Nico Paulo

Nico Paulo

Nico Paulo is a Portuguese/Canadian singer-songwriter, performer, and visual artist. Nico grew up on the west coast of Portugal and has been based in Canada since 2014. Toronto was her first stop and more recently she's been based in St. John's, NL.

Nico released the single “Please Don’t Forget” with accompanying music video in 2019 as well as her debut EP, 'Wave Call’ in 2020 that featured musicians Brava Kilo, Evan J Cartwright, Kwame Appiah-Kubi and Tim Baker, produced and engineered by David Gavan Baxter. 

The following EP "Live at First Light" was recorded for Lawnya Vawnya Artist Residency and the Portuguese cover of the folk song "O Cavaleiro e o Anjo" by José Afonso both recorded in Newfoundland & Labrador and featuring local musicians Tim Baker, Adam Hogan (former players in Hey Rosetta!), Steve Maloney and Mary B. Waldram.

Self titled Debut LP is announced to be out — April 7, 2023 — via Forward Music Group. Produced by Joshua Van Tassel and Tim Baker.

“Beautiful” – CBC Music

Digging into the creative process, Byta speaks with artists, musicians, producers, DJs and anyone involved with music creation. A conversation about how they create, collaborate and share music. From studio setups to routines, and the first person to hear about the next 'big' work.

Where are you based?

St. John’s, NL, Canada.

How, when and where did you start making music? Are you primarily a musician or a producer, or do something else?

I’ve been playing this project mostly solo for the past 7 years. Only 3 years ago I got a band together to play and release my first EP. At that time Evan J Cartwright was sitting on the drums, David Baxter was producing it and playing guitars then we got Brian Kobayakawa to play Bass and Tim Baker on some keys and co-producing roles and of course my friend Kwame Appiah-Kubi on some guitars too as he had been workshopping some songs with me years before I met all this talented crowd. When I moved out East to St. John’s, I kept making good friends that had a past in music but weren’t really playing in any bands anymore, and things sort of aligned and Adam Hogan, Steve Maloney, Mary Beth Waldram, Tim Baker and Josh Bourden became very close to my songs and to this project.

Who would you consider some of your biggest influences when it comes to your “sound”?

There’s a handful of singers that have really inspired my process of creating and being playful with my music and my singing, like Nina Simone, Victoria Legrand, Hope Sandoval, Gal Costa, Feist, Fleet Foxes singer RP, Linda Perhacs, Cesaria Evora, Amalia Rodrigues, Miriam Makeba, Nico.

Explain your creative process. Do you have a routine?

I don’t think I have a formula yet. But most times a melody is born first because I sing casually all the time. Other times I spend some time learning new chords and then a mumbled melody or some words come to mouth. It’s never super intentional. I think part of my job now is to always be aware and ready to record voice memos and to write ideas of words down on paper in case they hint a new song. I just recently started and finished a song in one single day, it was so exciting to accomplish but again it wasn’t intentional. I have other songs waiting to be something for years too.

What is your “studio” setup?

I work from home normally.
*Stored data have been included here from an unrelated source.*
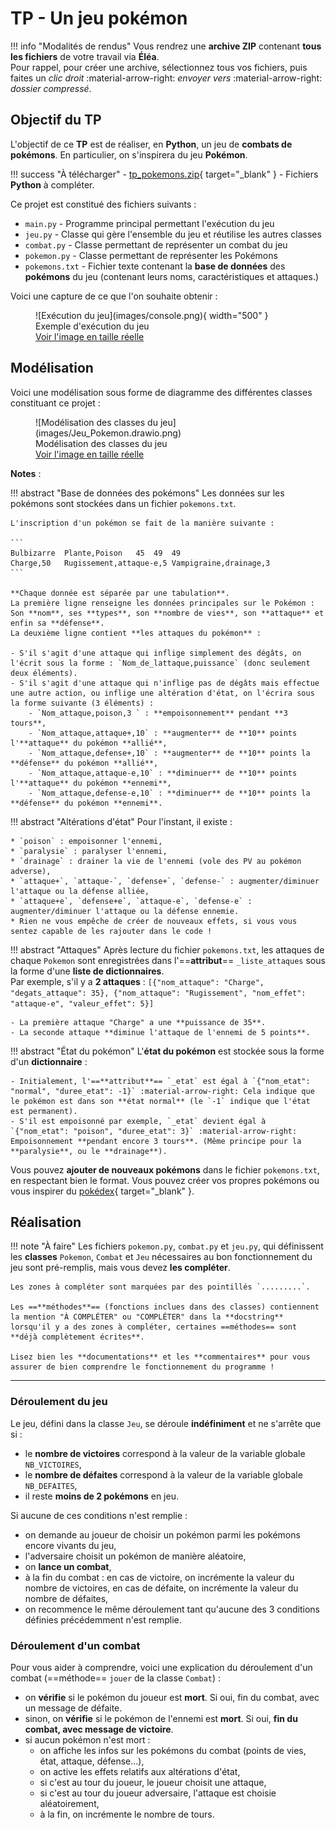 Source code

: # TP - Un jeu pokémon

!!! info "Modalités de rendus"
    Vous rendrez une **archive ZIP** contenant **tous les fichiers** de votre travail via **Éléa**.  
    Pour rappel, pour créer une archive, sélectionnez tous vos fichiers, puis faites un *clic droit* :material-arrow-right: *envoyer vers* :material-arrow-right: *dossier compressé*.

## Objectif du TP

L'objectif de ce **TP** est de réaliser, en **Python**, un jeu de **combats de pokémons**.
En particulier, on s'inspirera du jeu **Pokémon**.

!!! success "À télécharger"
    - [tp_pokemons.zip](exercices/tp_pokemons.zip){ target="_blank" } - Fichiers **Python** à compléter.

Ce projet est constitué des fichiers suivants :

* `main.py` - Programme principal permettant l'exécution du jeu
* `jeu.py` - Classe qui gère l'ensemble du jeu et réutilise les autres classes
* `combat.py` - Classe permettant de représenter un combat du jeu
* `pokemon.py` - Classe permettant de représenter les Pokémons
* `pokemons.txt` - Fichier texte contenant la **base de données** des **pokémons** du jeu (contenant leurs noms, caractéristiques et attaques.)

Voici une capture de ce que l'on souhaite obtenir :

<figure markdown>
  ![Exécution du jeu](images/console.png){ width="500" }
  <figcaption>Exemple d'exécution du jeu<br /><a href="../images/console.png" target="_blank">Voir l'image en taille réelle</a></figcaption>
</figure>

## Modélisation

Voici une modélisation sous forme de diagramme des différentes classes constituant ce projet :

<figure markdown>
  ![Modélisation des classes du jeu](images/Jeu_Pokemon.drawio.png)
  <figcaption>Modélisation des classes du jeu<br /><a href="../images/Jeu_Pokemon.drawio.png" target="_blank">Voir l'image en taille réelle</a></figcaption>
</figure>

**Notes** :

!!! abstract "Base de données des pokémons"
    Les données sur les pokémons sont stockées dans un fichier `pokemons.txt`.

    L'inscription d'un pokémon se fait de la manière suivante :

    ```
    Bulbizarre	Plante,Poison	45	49	49
    Charge,50	Rugissement,attaque-e,5	Vampigraine,drainage,3
    ```

    **Chaque donnée est séparée par une tabulation**.
    La première ligne renseigne les données principales sur le Pokémon : Son **nom**, ses **types**, son **nombre de vies**, son **attaque** et enfin sa **défense**.  
    La deuxième ligne contient **les attaques du pokémon** :

    - S'il s'agit d'une attaque qui inflige simplement des dégâts, on l'écrit sous la forme : `Nom_de_lattaque,puissance` (donc seulement deux éléments).
    - S'il s'agit d'une attaque qui n'inflige pas de dégâts mais effectue une autre action, ou inflige une altération d'état, on l'écrira sous la forme suivante (3 éléments) :
        - `Nom_attaque,poison,3 ` : **empoisonnement** pendant **3 tours**,
        - `Nom_attaque,attaque+,10` : **augmenter** de **10** points l'**attaque** du pokémon **allié**,
        - `Nom_attaque,defense+,10` : **augmenter** de **10** points la **défense** du pokémon **allié**,
        - `Nom_attaque,attaque-e,10` : **diminuer** de **10** points l'**attaque** du pokémon **ennemi**,
        - `Nom_attaque,defense-e,10` : **diminuer** de **10** points la **défense** du pokémon **ennemi**.

!!! abstract "Altérations d'état"
    Pour l'instant, il existe :

    * `poison` : empoisonner l'ennemi,
    * `paralysie` : paralyser l'ennemi,
    * `drainage` : drainer la vie de l'ennemi (vole des PV au pokémon adverse),
    * `attaque+`, `attaque-`, `defense+`, `defense-` : augmenter/diminuer l'attaque ou la défense alliée,
    * `attaque+e`, `defense+e`, `attaque-e`, `defense-e` : augmenter/diminuer l'attaque ou la défense ennemie.
    * Rien ne vous empêche de créer de nouveaux effets, si vous vous sentez capable de les rajouter dans le code !

!!! abstract "Attaques"
    Après lecture du fichier `pokemons.txt`, les attaques de chaque `Pokemon` sont enregistrées dans l'==**attribut**== `_liste_attaques` sous la forme d'une **liste de dictionnaires**.  
    Par exemple, s'il y a **2 attaques** : `[{"nom_attaque": "Charge", "degats_attaque": 35}, {"nom_attaque": "Rugissement", "nom_effet": "attaque-e", "valeur_effet": 5}]`

    - La première attaque "Charge" a une **puissance de 35**.
    - La seconde attaque **diminue l'attaque de l'ennemi de 5 points**.

!!! abstract "État du pokémon"
    L'**état du pokémon** est stockée sous la forme d'un **dictionnaire** :

    - Initialement, l'==**attribut**== `_etat` est égal à `{"nom_etat": "normal", "duree_etat": -1}` :material-arrow-right: Cela indique que le pokémon est dans son **état normal** (le `-1` indique que l'état est permanent).
    - S'il est empoisonné par exemple, `_etat` devient égal à `{"nom_etat": "poison", "duree_etat": 3}` :material-arrow-right: Empoisonnement **pendant encore 3 tours**. (Même principe pour la **paralysie**, ou le **drainage**).

Vous pouvez **ajouter de nouveaux pokémons** dans le fichier `pokemons.txt`, en respectant bien le format. Vous pouvez créer vos propres pokémons ou vous inspirer du [pokédex](https://www.pokebip.com/pokedex/pokedex_5G_liste_des_pokemon.html){ target="_blank" }.

## Réalisation

!!! note "À faire"
    Les fichiers `pokemon.py`, `combat.py` et `jeu.py`, qui définissent les **classes** `Pokemon`, `Combat` et `Jeu` nécessaires au bon fonctionnement du jeu sont pré-remplis, mais vous devez **les compléter**.

    Les zones à compléter sont marquées par des pointillés `.........`.

    Les ==**méthodes**== (fonctions inclues dans des classes) contiennent la mention "À COMPLÉTER" ou "COMPLÉTER" dans la **docstring** lorsqu'il y a des zones à compléter, certaines ==méthodes== sont **déjà complètement écrites**.

    Lisez bien les **documentations** et les **commentaires** pour vous assurer de bien comprendre le fonctionnement du programme !

---

### Déroulement du jeu

Le jeu, défini dans la classe `Jeu`, se déroule **indéfiniment** et ne s'arrête que si :

* le **nombre de victoires** correspond à la valeur de la variable globale `NB_VICTOIRES`,
* le **nombre de défaites** correspond à la valeur de la variable globale `NB_DEFAITES`,
* il reste **moins de 2 pokémons** en jeu.

Si aucune de ces conditions n'est remplie :

* on demande au joueur de choisir un pokémon parmi les pokémons encore vivants du jeu,
* l'adversaire choisit un pokémon de manière aléatoire,
* on **lance un combat**,
* à la fin du combat : en cas de victoire, on incrémente la valeur du nombre de victoires, en cas de défaite, on incrémente la valeur du nombre de défaites,
* on recommence le même déroulement tant qu'aucune des 3 conditions définies précédemment n'est remplie.

### Déroulement d'un combat

Pour vous aider à comprendre, voici une explication du déroulement d'un combat (==méthode== `jouer` de la classe `Combat`) :

* on **vérifie** si le pokémon du joueur est **mort**. Si oui, fin du combat, avec un message de défaite.
* sinon, on **vérifie** si le pokémon de l'ennemi est **mort**. Si oui, **fin du combat, avec message de victoire**.
* si aucun pokémon n'est mort :
  * on affiche les infos sur les pokémons du combat (points de vies, état, attaque, défense...),
  * on active les effets relatifs aux altérations d'état,
  * si c'est au tour du joueur, le joueur choisit une attaque,
  * si c'est au tour du joueur adversaire, l'attaque est choisie aléatoirement,
  * à la fin, on incrémente le nombre de tours.
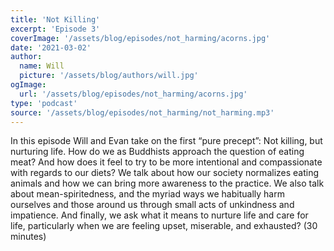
 ```yaml
---
title: 'Not Killing'
excerpt: 'Episode 3'
coverImage: '/assets/blog/episodes/not_harming/acorns.jpg'
date: '2021-03-02'
author:
  name: Will
  picture: '/assets/blog/authors/will.jpg'
ogImage:
  url: '/assets/blog/episodes/not_harming/acorns.jpg'
type: 'podcast'  
source: '/assets/blog/episodes/not_harming/not_harming.mp3'
---
```


In this episode Will and Evan take on the first “pure precept”: Not killing, but nurturing life. How do we as Buddhists approach the question of eating meat? And how does it feel to try to be more intentional and compassionate with regards to our diets? We talk about how our society normalizes eating animals and how we can bring more awareness to the practice. We also talk about mean-spiritedness, and the myriad ways we habitually harm ourselves and those around us through small acts of unkindness and impatience. And finally, we ask what it means to nurture life and care for life, particularly when we are feeling upset, miserable, and exhausted? (30 minutes)

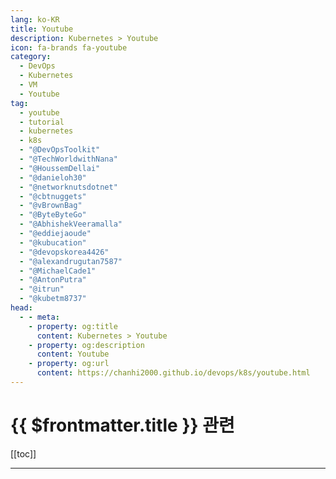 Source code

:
 ```yaml
---
lang: ko-KR
title: Youtube
description: Kubernetes > Youtube
icon: fa-brands fa-youtube
category:
  - DevOps
  - Kubernetes
  - VM
  - Youtube
tag: 
  - youtube
  - tutorial
  - kubernetes
  - k8s
  - "@DevOpsToolkit"
  - "@TechWorldwithNana"
  - "@HoussemDellai"
  - "@danieloh30"
  - "@networknutsdotnet"
  - "@cbtnuggets"
  - "@vBrownBag"
  - "@ByteByteGo"
  - "@AbhishekVeeramalla"
  - "@eddiejaoude"
  - "@kubucation"
  - "@devopskorea4426"
  - "@alexandrugutan7587"
  - "@MichaelCade1"
  - "@AntonPutra"
  - "@itrun"
  - "@kubetm8737"
head:
  - - meta:
    - property: og:title
      content: Kubernetes > Youtube
    - property: og:description
      content: Youtube
    - property: og:url
      content: https://chanhi2000.github.io/devops/k8s/youtube.html
---
```


# {{ $frontmatter.title }} 관련

[[toc]]

---

<MyYouTubeItems jsonName="yu-DevOpsToolkit" /><!-- DevOps Toolkit -->
<MyYouTubeItems jsonName="yu-TechWorldwithNana" /><!-- TechWorld with Nana -->
<MyYouTubeItems jsonName="yu-HoussemDellai" /><!-- Houssem Dellai -->
<MyYouTubeItems jsonName="yu-danieloh30" /><!-- Daniel Oh -->
<MyYouTubeItems jsonName="yu-networknutsdotnet" /><!-- networknutsdotnet -->
<MyYouTubeItems jsonName="yu-cbtnuggets" /><!-- CBT Nuggets -->
<MyYouTubeItems jsonName="yu-vBrownBag" /><!-- vBrownBag -->
<MyYouTubeItems jsonName="yu-ByteByteGo" /><!-- ByteByteGo -->
<MyYouTubeItems jsonName="yu-AbhishekVeeramalla" /><!-- Abhishek.Veeramalla -->
<MyYouTubeItems jsonName="yu-eddiejaoude" /><!-- Eddie Jaoude -->
<MyYouTubeItems jsonName="yu-kubucation" /><!-- kubucation -->
<MyYouTubeItems jsonName="yu-devopskorea4426" /><!-- DevOps Korea -->
<MyYouTubeItems jsonName="yu-alexandrugutan7587" /><!-- Alexandru Gutan -->
<MyYouTubeItems jsonName="yu-MichaelCade1" /><!-- Michael Cade -->
<MyYouTubeItems jsonName="yu-AntonPutra" /><!-- Anton Putra -->
<MyYouTubeItems jsonName="yu-itrun" /><!-- 형님IT -->
<MyYouTubeItems jsonName="yu-kubetm8737" /><!-- kubetm -->
<MyYouTubeItems jsonName="yu-HoonJo" /><!-- 조 훈(Hoon Jo) -->
<MyYouTubeItems jsonName="yu-UnusAWS" /><!-- Unus AWS -->
<MyYouTubeItems jsonName="yu-DevOpsDirective" /><!-- DevOps Directive -->
<MyYouTubeItems jsonName="yu-cloudminion8815" /><!-- cloudminion -->
<MyYouTubeItems jsonName="yu-SurajinCloud" /><!-- Suraj in Cloud -->
<MyYouTubeItems jsonName="yu-learncloudnative" /><!-- Peter Jausovec -->
<MyYouTubeItems jsonName="yu-Akbun" /><!-- 악분 일상 -->
<MyYouTubeItems jsonName="yu-NullLabsLive" /><!-- Null Labs Live -->
<MyYouTubeItems jsonName="yu-DevOpsMadeEasy" /><!-- DevOps Made Easy -->
<MyYouTubeItems jsonName="yu-k8s.1pro" /><!-- 1pro -->
<MyYouTubeItems jsonName="yu-ktzsystems" /><!-- KTZ Systems -->
<MyYouTubeItems jsonName="yu-tabae-learn4274" /><!-- TTABAE-LEARN -->
<MyYouTubeItems jsonName="yu-CloudNativeSkunkworks" /><!-- Cloud Native Skunkworks -->
<MyYouTubeItems jsonName="yu-rainbowbear0_0" /><!-- 무지개곰 -->
<MyYouTubeItems jsonName="yu-DevonCrawford" /><!-- Devon Crawford -->
<MyYouTubeItems jsonName="yu-kodedge" /><!-- kodEdge -->
<MyYouTubeItems jsonName="yu-lansunstudio" /><!-- IAN STUDIO {랜선 스튜디오} -->
<MyYouTubeItems jsonName="yu-AzurenaPratica" /><!-- Azure na Prática -->
<MyYouTubeItems jsonName="yu-KyounRrock" /><!-- Kyeongrok Kim -->
<MyYouTubeItems jsonName="yu-devopsdean7830" /><!-- DevOps Dean -->
<MyYouTubeItems jsonName="yu-TV-uj9rv" /><!-- 쿠버네티스 TV -->
<MyYouTubeItems jsonName="yu-cloudchamp" /><!-- Cloud Champ -->
<MyYouTubeItems jsonName="yu-highavailabilitydisasterre2273" /><!-- High Availability Disaster Recovery Virtual Group -->
<MyYouTubeItems jsonName="yu-RobustPerception" /><!-- Robust Perception -->
<MyYouTubeItems jsonName="yu-Bogdan_Stashchuk" /><!-- Bogdan Stashchuk -->
<MyYouTubeItems jsonName="yu-LinuxTips" /><!-- LINUXtips -->
<MyYouTubeItems jsonName="yu-kubesimplify" /><!-- Kubesimplify  -->
<MyYouTubeItems jsonName="yu-mischavandenburg" /><!-- Mischa van den Burg -->
<MyYouTubeItems jsonName="yu-TravisMedia" /><!-- Travis Media -->
<MyYouTubeItems jsonName="yu-it-stant" /><!-- itstant -->
<MyYouTubeItems jsonName="yu-szLynAs" /><!-- LynAs Sazzad -->
<MyYouTubeItems jsonName="yu-Thetips4you" /><!-- Thetips4you -->
<MyYouTubeItems jsonName="yu-TechnoTim" /><!-- Techno T -->
<MyYouTubeItems jsonName="yu-seoulit" /><!-- 서울IT교육센터온라인강좌TV -->
<MyYouTubeItems jsonName="yu-opensourceconsulting-7382" /><!-- Open Source Consulting - 오픈소스컨설팅 -->
<MyYouTubeItems jsonName="yu-JeffGeerling" /><!-- Jeff Geerling -->
<MyYouTubeItems jsonName="yu-NullLabs" /><!-- The Null Channel -->
<MyYouTubeItems jsonName="yu-OpenProjectCommunity" /><!-- OpenProject | Open Source Project Management -->
<MyYouTubeItems jsonName="yu-PlanetScale" /><!-- PlanetScale -->

<TagLinks />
I love playing my late 60’s Danelectro Convertible, I tried that model of guitar for the first time in Williamsburg, NY on a solo trip, in the very beginning of any “Nico Paulo” songs. I remember I was looking for a Silvertone and they only had one there that was pretty beaten and the guy at the shop showed me other options related to it. I remember playing the Danelectro and feeling a nice responsibility with myself, like I had to get it. I visited the shop every single day for the 3 days I was in NY but didn’t get it because it was expensive. But months later I found one, way more affordable on reverb, that came from LA. I use a TC Electronic Hall of Fame reverb pedal, and a vox pedal for my voice to play around with looping and I love a simple nylon string guitar. I record voice memos all the time of singing melodies and bits and pieces, ideas for songs. So far the experimentation has been more with my singing and musical intuition than anything else. When it comes to geeking out on gear and recording and softwares I leave the chair free for people that are passionate about it to take over.

Nico Paulo setup

What is your process when working with other people? How is collaboration different in the studio vs working remotely? 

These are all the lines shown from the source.